Rogue Scholar’s introduction deserves a stand out mention. It serves well to set the novel up and frame it for its time, but even without it there are many moments in this book that will give a man time to pause and reflect. Literature at times has this strength of forcing us into uncomfortable places and truly it is uncomfortable for life lovers to see the world through Alain’s eyes. Yet because of the modern life we have lived and what some have endured we see glimpses of familiarity. That is the strength of the novel, all of us perhaps have come close to the edge of hopelessness that pervades this mans life. Many of us have friends we look upon with envy that we perhaps once masked as scorn of abandonment.


For me one of the tell tale signs of an engaging read is when I find myself stopping and looking for me phone. Drawn to capture words on the page to share with friends. There were plenty of moments in this short novel where I floundered about looking for that dratted piece of technology. A few standout passages really spoke to me of when I have been flummoxed by a friends inability to appreciate a sunset. La Rochelle is writing of Alain

he had never looked at the sky or the facades of houses or the wooden walkways, the pulsing things; he had never looked at a river or a forest; he lived in an empty room of morals: “The world is imperfect, the world is bad. I reprove, I condemn, I annihilate the world.”


The deconstruction of the modern, the resentment of the age, the inability for those to truly see what is in front of them and appreciate life is all captured here. In some ways this feels a deeply pagan book. La Rochelle immediately continues


His family believed he had subversive ideas. But he had no ideas, he was terribly lacking in them: his mind was a poor carcass scoured by the vultures that hover over the great hollow cities.


The EveryMan today is no different than Alain in these thoughts, in this reality. The difference is in the drugs they turn to and the sheer ideological poison they inject instead to try and provide meaning when they themselves are rejecting of life in all its unequal glory.


There is something about the French and their ability to portray the grim reality of life that rings true. In some ways I was reminded of Houellebecq reading this, though the two authors are separated by the gulf of time the inherent ‘Frenchness’ rings through. The last Houellebecq I read touched on similar themes, the death of France and the suicide of many. That suicidal theme is strongly present in La Rochelle’s work. Though I’m sure the man could never have imagined that those most embracing of suicide in the way of action he writes are in fact foreign Muslims rallying against his beloved country. Slaying his countrymen as they force themselves to action. Knowing that La Rochelle ultimately committed suicide himself in 1944 does add a sobering sense of foreshadowing to these passages.
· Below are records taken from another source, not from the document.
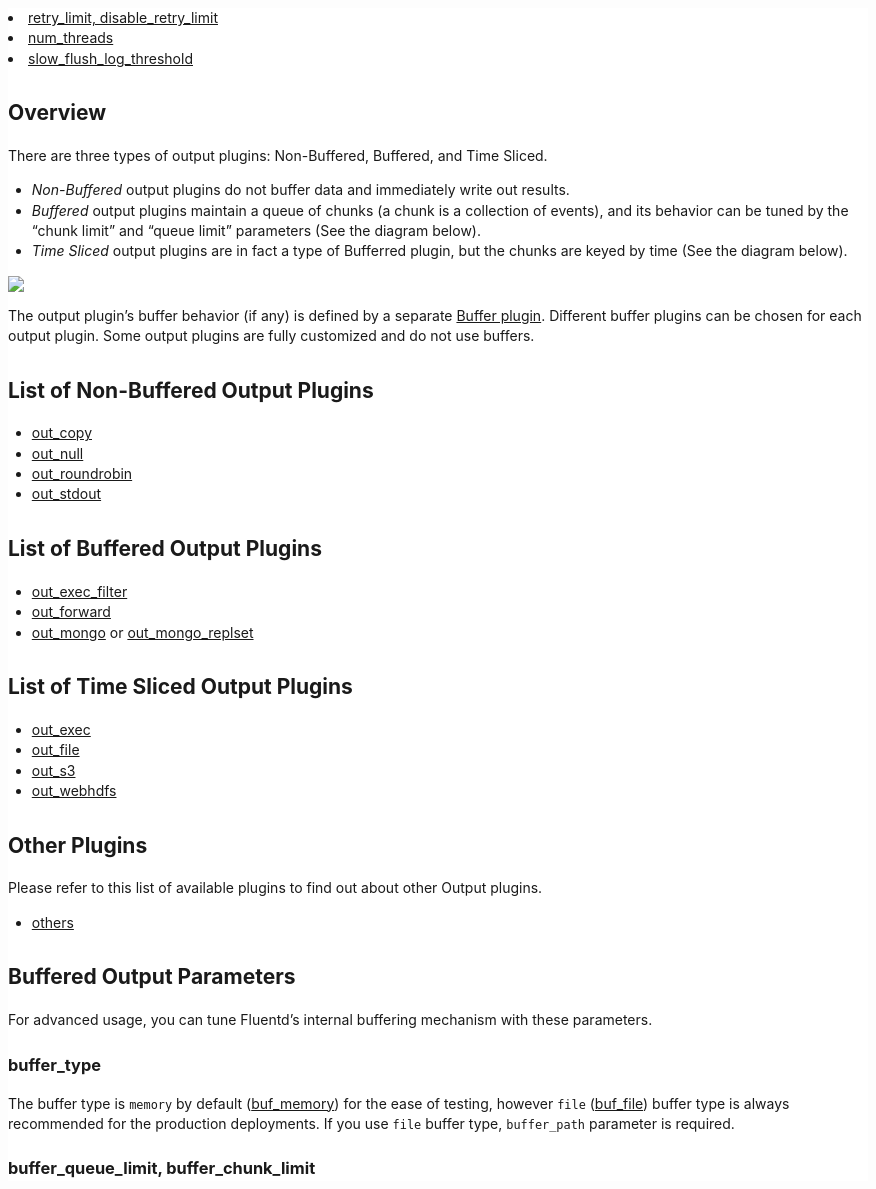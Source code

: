 <li class="sub-toc-item"><a href="#retry_limit,-disable_retry_limit">retry_limit, disable_retry_limit</a></li>
<li class="sub-toc-item"><a href="#num_threads">num_threads</a></li>
<li class="sub-toc-item"><a href="#slow_flush_log_threshold">slow_flush_log_threshold</a></li>
</ul>
</ul>
</section>
<h2>Overview</h2>
<p>There are three types of output plugins: Non-Buffered, Buffered, and Time Sliced.</p>
<ul>
<li>
<em>Non-Buffered</em> output plugins do not buffer data and immediately write out results.</li>
<li>
<em>Buffered</em> output plugins maintain a queue of chunks (a chunk is a collection of events), and its behavior can be tuned by the “chunk limit” and “queue limit” parameters (See the diagram  below).</li>
<li>
<em>Time Sliced</em> output plugins are in fact a type of Bufferred plugin, but the chunks are keyed by time (See the diagram below).</li>
</ul>
<p><img src="http://image.slidesharecdn.com/fluentdmeetup-diveintofluentplugin-120203210125-phpapp02/95/slide-60-728.jpg" style="display:block;"/></p>
<p>The output plugin’s buffer behavior (if any) is defined by a separate <a href="buffer-plugin-overview">Buffer plugin</a>. Different buffer plugins can be chosen for each output plugin. Some output plugins are fully customized and do not use buffers.</p>
<a name="list-of-non-buffered-output-plugins"></a><h2>List of Non-Buffered Output Plugins</h2>
<ul>
<li><a href="out_copy">out_copy</a></li>
<li><a href="out_null">out_null</a></li>
<li><a href="out_roundrobin">out_roundrobin</a></li>
<li><a href="out_stdout">out_stdout</a></li>
</ul>
<a name="list-of-buffered-output-plugins"></a><h2>List of Buffered Output Plugins</h2>
<ul>
<li><a href="out_exec_filter">out_exec_filter</a></li>
<li><a href="out_forward">out_forward</a></li>
<li>
<a href="out_mongo">out_mongo</a> or <a href="out_mongo_replset">out_mongo_replset</a>
</li>
</ul>
<a name="list-of-time-sliced-output-plugins"></a><h2>List of Time Sliced Output Plugins</h2>
<ul>
<li><a href="out_exec">out_exec</a></li>
<li><a href="out_file">out_file</a></li>
<li><a href="out_s3">out_s3</a></li>
<li><a href="out_webhdfs">out_webhdfs</a></li>
</ul>
<a name="other-plugins"></a><h2>Other Plugins</h2>
<p>Please refer to this list of available plugins to find out about other Output plugins.</p>
<ul>
<li><a href="http://fluentd.org/plugin/">others</a></li>
</ul>
<a name="buffered-output-parameters"></a><h2>Buffered Output Parameters</h2>
<p>For advanced usage, you can tune Fluentd’s internal buffering mechanism with these parameters.</p>
<a name="buffer_type"></a><h3>buffer_type</h3>
<p>The buffer type is <code>memory</code> by default (<a href="buf_memory">buf_memory</a>) for the ease of testing, however <code>file</code> (<a href="buf_file">buf_file</a>) buffer type is always recommended for the production deployments. If you use <code>file</code> buffer type, <code>buffer_path</code> parameter is required.</p>
<a name="buffer_queue_limit,-buffer_chunk_limit"></a><h3>buffer_queue_limit, buffer_chunk_limit</h3>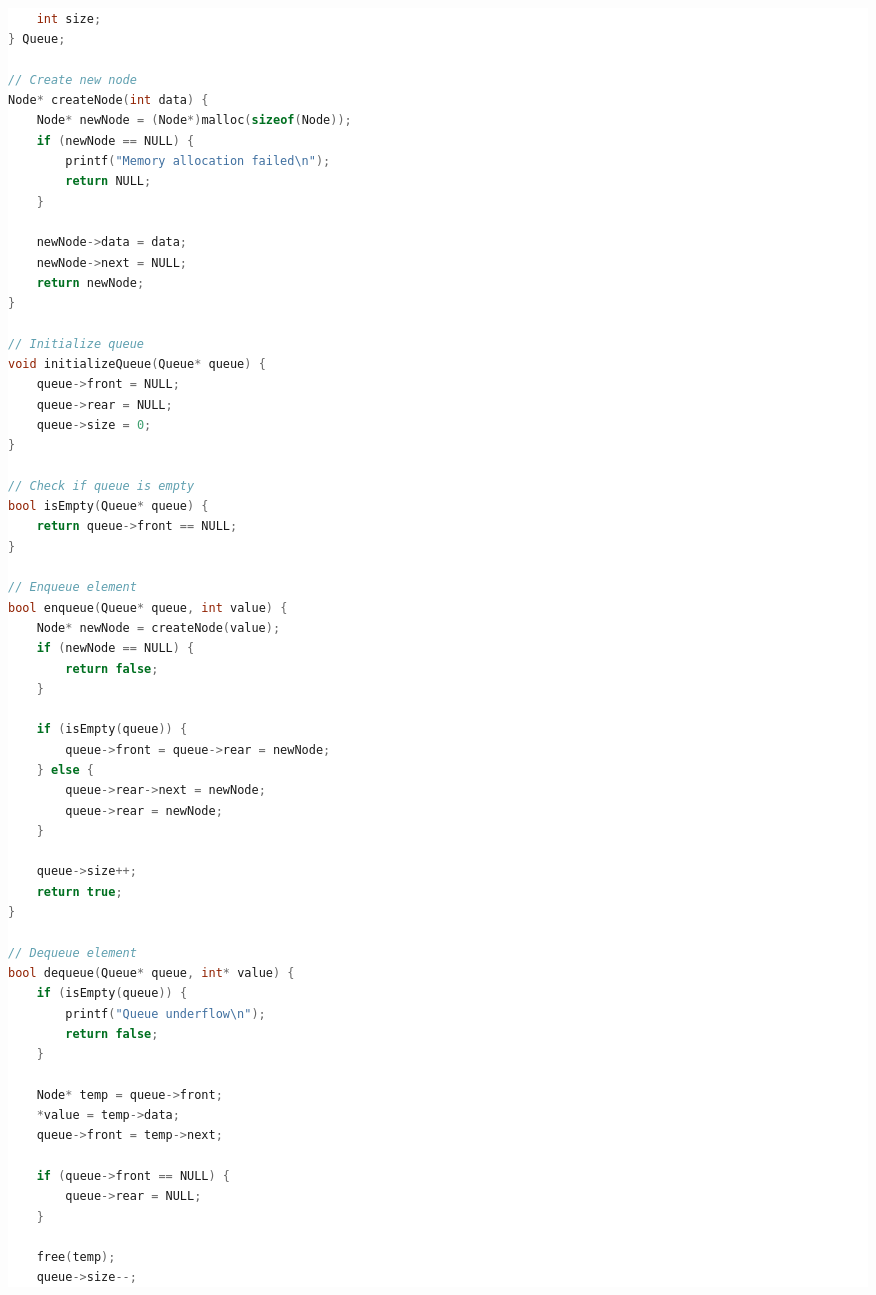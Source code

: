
 ```c
    int size;
} Queue;

// Create new node
Node* createNode(int data) {
    Node* newNode = (Node*)malloc(sizeof(Node));
    if (newNode == NULL) {
        printf("Memory allocation failed\n");
        return NULL;
    }
    
    newNode->data = data;
    newNode->next = NULL;
    return newNode;
}

// Initialize queue
void initializeQueue(Queue* queue) {
    queue->front = NULL;
    queue->rear = NULL;
    queue->size = 0;
}

// Check if queue is empty
bool isEmpty(Queue* queue) {
    return queue->front == NULL;
}

// Enqueue element
bool enqueue(Queue* queue, int value) {
    Node* newNode = createNode(value);
    if (newNode == NULL) {
        return false;
    }
    
    if (isEmpty(queue)) {
        queue->front = queue->rear = newNode;
    } else {
        queue->rear->next = newNode;
        queue->rear = newNode;
    }
    
    queue->size++;
    return true;
}

// Dequeue element
bool dequeue(Queue* queue, int* value) {
    if (isEmpty(queue)) {
        printf("Queue underflow\n");
        return false;
    }
    
    Node* temp = queue->front;
    *value = temp->data;
    queue->front = temp->next;
    
    if (queue->front == NULL) {
        queue->rear = NULL;
    }
    
    free(temp);
    queue->size--;
```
This book is an important one, the translator has done a fantastic job. Elements of it will linger with you long after you put the book down. Considering it was written so long ago and how relevant it remains shows just how long this Kali Yuga is. The timelessness of struggle will always be present, those who embrace life and live it versus those who live in fear of it. Always waiting for something, always seeking an exit, unable to appreciate. In that strange way I find myself reminded of another French author, Camus. Camus would of course sit on the opposite side of the aisle from La Rochelle, yet his seminal book ‘The Outsider’ also engages with a man going through similar struggle. Where Camus comes out the otherside with what we call ‘absurdism’ La Rochelle offers another path. Yet where both come close is the importance of appreciation of life, to just enjoy the sun on ones face in the moment. Embracing the real and seeking higher meaning is eternal.